In 2010, then-candidate Rand Paul, a libertarian Republican running for the open U.S. Senate seat in Kentucky, told the editorial board of the Louisville Courier-Journal that he disagreed with the Civil Rights Act of 1964 because it prohibited private businesses like restaurants and hotels from discriminating against black people.
Though discrimination is “abhorrent,” Paul suggested that property rights should prevent government from telling businesses what to do. “I do believe in private ownership,” he said.
For the past four years, Sen. Paul, now considered a top GOP presidential contender in 2016, has been trying to shake off those comments. Last week, in commemoration of the act’s 50th anniversary on July 2, Paul released a statement praising the landmark law.
Paul’s private-property objections to the law were not new. In the 1960s, several business owners challenged the new law as an infringement on their property rights and challenged the government’s ability to regulate how they run their businesses. They all lost.
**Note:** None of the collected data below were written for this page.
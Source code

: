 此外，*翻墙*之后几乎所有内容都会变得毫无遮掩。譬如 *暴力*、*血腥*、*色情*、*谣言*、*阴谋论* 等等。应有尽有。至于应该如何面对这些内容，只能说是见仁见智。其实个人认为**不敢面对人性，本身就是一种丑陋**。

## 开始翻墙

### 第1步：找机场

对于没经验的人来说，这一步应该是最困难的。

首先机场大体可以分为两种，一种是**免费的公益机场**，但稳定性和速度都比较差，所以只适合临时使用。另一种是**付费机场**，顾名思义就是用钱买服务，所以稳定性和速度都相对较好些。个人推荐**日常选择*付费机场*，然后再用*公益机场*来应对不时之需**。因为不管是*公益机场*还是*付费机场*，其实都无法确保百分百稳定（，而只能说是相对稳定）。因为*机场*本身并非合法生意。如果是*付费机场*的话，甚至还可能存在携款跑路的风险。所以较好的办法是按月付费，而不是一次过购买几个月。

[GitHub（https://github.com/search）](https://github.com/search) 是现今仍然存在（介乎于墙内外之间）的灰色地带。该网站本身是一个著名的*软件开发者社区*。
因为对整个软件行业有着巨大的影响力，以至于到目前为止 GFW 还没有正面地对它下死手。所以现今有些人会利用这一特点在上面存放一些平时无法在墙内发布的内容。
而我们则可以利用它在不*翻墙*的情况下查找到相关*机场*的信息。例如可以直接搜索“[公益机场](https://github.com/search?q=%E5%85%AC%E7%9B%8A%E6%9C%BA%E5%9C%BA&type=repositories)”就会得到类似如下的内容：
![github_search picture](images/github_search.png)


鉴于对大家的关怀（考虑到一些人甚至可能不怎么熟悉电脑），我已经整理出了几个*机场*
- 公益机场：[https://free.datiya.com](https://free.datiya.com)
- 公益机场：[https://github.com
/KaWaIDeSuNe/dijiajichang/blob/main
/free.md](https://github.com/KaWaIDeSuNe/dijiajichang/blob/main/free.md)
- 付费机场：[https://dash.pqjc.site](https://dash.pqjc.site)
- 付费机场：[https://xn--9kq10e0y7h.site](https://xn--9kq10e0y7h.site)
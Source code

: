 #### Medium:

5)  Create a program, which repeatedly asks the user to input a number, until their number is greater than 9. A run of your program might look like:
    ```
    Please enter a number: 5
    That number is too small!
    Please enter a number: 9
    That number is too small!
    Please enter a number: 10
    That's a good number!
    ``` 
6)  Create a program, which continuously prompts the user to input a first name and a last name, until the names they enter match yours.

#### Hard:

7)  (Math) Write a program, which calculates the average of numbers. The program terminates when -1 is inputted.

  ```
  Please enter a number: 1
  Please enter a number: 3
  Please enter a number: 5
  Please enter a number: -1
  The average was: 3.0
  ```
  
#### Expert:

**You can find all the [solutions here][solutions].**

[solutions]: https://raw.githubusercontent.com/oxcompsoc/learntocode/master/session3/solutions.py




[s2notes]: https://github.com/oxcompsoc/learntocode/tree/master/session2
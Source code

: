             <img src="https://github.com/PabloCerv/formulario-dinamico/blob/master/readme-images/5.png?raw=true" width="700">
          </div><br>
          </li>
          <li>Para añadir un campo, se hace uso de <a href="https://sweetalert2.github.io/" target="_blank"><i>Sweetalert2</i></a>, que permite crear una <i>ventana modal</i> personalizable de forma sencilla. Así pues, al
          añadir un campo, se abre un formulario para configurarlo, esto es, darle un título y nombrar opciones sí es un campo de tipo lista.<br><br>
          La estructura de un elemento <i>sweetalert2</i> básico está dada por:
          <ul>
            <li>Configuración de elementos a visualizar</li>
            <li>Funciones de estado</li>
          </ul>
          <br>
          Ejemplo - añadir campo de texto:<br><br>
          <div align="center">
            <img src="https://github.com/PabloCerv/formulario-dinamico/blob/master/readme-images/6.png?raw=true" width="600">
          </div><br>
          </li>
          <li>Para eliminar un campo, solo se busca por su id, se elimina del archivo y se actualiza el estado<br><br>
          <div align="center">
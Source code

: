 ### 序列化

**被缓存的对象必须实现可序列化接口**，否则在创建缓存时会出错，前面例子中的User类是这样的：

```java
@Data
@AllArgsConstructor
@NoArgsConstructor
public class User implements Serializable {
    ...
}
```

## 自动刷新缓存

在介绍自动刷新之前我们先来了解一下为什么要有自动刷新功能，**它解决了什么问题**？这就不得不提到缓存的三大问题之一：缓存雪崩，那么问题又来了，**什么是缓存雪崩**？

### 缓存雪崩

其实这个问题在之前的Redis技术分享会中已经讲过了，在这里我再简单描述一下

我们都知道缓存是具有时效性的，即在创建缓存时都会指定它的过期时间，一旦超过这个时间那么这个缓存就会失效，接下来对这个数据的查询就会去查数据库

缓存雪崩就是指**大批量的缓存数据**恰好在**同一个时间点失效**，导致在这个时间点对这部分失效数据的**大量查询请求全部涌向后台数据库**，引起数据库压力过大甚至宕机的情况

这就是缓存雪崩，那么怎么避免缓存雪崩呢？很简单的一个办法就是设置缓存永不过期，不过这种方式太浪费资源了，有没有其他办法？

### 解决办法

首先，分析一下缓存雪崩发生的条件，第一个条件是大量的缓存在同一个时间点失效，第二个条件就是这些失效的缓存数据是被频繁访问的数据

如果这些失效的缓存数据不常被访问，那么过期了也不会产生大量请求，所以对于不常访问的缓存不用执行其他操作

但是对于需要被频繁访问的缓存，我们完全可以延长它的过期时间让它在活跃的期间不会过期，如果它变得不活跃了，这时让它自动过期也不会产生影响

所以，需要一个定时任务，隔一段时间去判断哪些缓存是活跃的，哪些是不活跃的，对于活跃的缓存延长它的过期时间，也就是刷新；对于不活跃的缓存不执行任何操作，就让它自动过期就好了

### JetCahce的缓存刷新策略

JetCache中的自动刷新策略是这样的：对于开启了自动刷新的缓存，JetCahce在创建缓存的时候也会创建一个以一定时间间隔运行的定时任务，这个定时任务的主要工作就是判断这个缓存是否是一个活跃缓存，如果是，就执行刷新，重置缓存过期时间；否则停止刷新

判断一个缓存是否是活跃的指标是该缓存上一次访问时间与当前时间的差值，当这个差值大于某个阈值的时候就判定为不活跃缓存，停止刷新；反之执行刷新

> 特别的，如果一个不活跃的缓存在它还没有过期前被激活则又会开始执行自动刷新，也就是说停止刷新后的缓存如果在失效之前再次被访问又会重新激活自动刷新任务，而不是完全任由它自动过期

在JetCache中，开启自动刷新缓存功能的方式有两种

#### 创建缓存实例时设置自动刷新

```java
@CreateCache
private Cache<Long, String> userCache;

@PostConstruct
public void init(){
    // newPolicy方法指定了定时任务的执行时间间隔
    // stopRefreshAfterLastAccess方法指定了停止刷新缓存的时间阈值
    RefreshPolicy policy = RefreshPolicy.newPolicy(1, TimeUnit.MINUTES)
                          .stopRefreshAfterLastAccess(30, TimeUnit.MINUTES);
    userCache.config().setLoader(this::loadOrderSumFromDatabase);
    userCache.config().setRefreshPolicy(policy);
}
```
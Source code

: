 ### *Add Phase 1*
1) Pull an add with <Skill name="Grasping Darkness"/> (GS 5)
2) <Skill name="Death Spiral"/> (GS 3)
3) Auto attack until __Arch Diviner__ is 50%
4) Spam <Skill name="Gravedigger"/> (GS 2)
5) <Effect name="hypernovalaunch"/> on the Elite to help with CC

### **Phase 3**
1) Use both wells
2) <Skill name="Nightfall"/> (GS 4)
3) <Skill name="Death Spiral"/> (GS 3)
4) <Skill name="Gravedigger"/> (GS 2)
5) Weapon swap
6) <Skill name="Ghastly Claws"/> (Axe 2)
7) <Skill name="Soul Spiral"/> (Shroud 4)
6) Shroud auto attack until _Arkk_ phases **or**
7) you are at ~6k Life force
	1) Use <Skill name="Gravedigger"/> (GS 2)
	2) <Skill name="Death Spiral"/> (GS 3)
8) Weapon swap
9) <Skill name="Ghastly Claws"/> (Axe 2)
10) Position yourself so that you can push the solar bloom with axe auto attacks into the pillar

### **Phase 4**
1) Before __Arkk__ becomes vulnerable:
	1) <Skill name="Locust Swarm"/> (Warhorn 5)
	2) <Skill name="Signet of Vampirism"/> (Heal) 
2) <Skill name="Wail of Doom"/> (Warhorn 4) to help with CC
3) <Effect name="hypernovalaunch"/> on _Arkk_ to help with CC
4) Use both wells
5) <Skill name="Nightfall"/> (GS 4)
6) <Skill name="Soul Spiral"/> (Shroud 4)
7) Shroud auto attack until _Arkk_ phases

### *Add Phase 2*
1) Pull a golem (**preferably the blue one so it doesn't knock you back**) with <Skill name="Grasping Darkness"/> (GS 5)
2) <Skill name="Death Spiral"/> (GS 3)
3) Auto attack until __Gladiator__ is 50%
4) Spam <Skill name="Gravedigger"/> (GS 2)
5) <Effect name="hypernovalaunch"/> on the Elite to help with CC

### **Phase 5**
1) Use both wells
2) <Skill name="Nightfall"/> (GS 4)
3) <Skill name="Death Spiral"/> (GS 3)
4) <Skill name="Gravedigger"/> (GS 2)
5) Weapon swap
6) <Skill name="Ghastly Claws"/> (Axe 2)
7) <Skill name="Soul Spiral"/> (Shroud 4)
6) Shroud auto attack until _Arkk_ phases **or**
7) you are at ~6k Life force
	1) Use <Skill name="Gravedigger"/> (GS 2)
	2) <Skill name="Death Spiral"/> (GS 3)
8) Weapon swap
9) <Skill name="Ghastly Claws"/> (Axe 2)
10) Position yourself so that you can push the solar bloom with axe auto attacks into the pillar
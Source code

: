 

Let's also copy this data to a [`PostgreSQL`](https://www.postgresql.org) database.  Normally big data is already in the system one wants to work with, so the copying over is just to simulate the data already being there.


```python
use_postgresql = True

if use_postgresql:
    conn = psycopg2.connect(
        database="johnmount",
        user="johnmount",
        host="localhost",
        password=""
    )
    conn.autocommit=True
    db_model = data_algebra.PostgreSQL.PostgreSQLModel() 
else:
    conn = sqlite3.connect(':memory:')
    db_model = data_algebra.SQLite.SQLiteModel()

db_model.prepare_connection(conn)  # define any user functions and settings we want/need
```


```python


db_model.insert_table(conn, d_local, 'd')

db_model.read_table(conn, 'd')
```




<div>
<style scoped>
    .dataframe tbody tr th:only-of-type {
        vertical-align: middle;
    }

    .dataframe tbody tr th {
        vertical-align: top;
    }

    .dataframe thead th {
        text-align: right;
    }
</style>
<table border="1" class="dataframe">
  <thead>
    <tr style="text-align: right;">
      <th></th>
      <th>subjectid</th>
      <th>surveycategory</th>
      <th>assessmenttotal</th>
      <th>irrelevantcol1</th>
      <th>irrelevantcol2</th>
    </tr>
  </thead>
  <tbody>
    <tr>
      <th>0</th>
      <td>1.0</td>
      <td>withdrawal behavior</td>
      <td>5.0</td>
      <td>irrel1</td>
But the fight about whether private businesses can discriminate is not over. On the eve of the act’s 50th anniversary, the Supreme Court opened a door for discrimination by private businesses based not on property rights but religious beliefs.
In Burwell v. Hobby Lobby Stores, Inc., the conservative five-justice majority found that closely held corporations do not have to comply with the Affordable Care Act’s requirement that insurance plans cover women’s contraception if that conflicts with the religious beliefs of the business’s owner. Many fear the opinion could have wide-ranging effects that will once again allow discrimination in public accommodations and hiring.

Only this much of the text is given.